WaveSource is a Python-based pipeline designed to extract, validate, and structure metadata from historical tsunami marigram (tide gauge) images. These marigrams are typically stored as high-resolution TIFF scans and contain critical information such as station location, dates, scale, and region identifiers that are not machine-readable by default.
The pipeline combines OCR, rule-based parsing, official metadata allow-lists, and a human-in-the-loop review step to convert unstructured archival images into a structured dataset suitable for scientific analysis and archival integration.
NOAA’s National Centers for Environmental Information (NCEI) maintains one of the world’s largest archives of tsunami marigram records. Most records were digitized from microfilm under the Climate Data Modernization Program (CDMP) and stored as scanned TIFF images.

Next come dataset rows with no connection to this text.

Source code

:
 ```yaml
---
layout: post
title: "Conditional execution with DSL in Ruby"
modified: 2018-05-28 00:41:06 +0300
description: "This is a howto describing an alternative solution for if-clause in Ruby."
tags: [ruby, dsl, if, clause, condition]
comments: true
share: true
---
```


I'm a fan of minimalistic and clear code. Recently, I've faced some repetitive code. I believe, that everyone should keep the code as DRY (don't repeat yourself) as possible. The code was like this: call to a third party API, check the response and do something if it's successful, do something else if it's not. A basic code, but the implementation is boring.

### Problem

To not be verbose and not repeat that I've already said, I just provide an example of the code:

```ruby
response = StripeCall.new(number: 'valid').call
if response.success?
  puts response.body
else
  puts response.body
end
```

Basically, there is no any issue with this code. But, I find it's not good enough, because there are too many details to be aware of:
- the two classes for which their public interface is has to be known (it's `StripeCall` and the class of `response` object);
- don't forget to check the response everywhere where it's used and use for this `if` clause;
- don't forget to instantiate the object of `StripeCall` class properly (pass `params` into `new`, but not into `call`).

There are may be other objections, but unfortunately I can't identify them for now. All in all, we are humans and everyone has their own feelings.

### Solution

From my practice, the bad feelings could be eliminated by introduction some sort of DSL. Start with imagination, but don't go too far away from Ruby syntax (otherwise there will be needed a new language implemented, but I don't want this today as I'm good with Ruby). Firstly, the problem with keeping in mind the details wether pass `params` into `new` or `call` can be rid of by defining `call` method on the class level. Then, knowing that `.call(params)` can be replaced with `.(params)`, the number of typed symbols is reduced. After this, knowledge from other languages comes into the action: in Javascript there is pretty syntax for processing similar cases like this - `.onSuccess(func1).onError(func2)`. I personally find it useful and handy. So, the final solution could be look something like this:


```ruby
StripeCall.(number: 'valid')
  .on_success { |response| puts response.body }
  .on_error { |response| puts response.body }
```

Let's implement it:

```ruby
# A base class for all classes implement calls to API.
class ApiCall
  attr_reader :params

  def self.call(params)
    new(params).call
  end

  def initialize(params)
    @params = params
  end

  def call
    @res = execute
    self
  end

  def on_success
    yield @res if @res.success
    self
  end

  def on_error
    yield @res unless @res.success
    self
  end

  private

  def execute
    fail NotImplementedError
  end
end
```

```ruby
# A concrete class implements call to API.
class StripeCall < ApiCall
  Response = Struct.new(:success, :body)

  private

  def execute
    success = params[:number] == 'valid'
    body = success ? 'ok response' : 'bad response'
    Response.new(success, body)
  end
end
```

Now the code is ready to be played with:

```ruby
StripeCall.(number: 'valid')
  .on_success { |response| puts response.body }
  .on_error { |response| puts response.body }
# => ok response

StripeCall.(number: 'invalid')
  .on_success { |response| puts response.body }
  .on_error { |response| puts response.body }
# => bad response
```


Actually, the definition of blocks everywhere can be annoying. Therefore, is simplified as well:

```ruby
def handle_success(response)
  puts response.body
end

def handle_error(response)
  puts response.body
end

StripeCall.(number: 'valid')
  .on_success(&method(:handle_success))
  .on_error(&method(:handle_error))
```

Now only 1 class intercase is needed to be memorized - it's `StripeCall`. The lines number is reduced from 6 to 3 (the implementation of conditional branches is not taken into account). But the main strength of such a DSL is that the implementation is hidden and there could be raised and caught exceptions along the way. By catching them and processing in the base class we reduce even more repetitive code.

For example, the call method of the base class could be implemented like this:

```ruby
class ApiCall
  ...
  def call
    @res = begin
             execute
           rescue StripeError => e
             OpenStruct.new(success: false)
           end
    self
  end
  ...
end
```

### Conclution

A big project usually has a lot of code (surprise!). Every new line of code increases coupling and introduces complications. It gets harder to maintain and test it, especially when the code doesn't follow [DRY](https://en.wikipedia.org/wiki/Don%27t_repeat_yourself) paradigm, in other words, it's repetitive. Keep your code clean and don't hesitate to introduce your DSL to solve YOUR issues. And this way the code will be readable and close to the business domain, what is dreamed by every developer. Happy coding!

While a collection-level inventory exists (folders, scan counts, date ranges), item-level metadata lives inside the images themselves as printed or handwritten headers. Extracting this metadata manually is time-consuming and error-prone.
WaveSource bridges this gap by automating most of the metadata extraction process while preserving accuracy through controlled validation and manual review where needed.
- Reads marigram image files stored in Google Drive folders (recursively)
- Runs OCR (Tesseract) with multiple preprocessing strategies to improve text extraction
- Parses key metadata fields using regex-based and lightweight structural heuristics
- Validates extracted values against official NOAA descriptor allow-lists
- Resolves station codes using the IOC Sea Level Monitoring Facility station list (strict match only)
- Optionally geocodes latitude and longitude from place names (rate-limited)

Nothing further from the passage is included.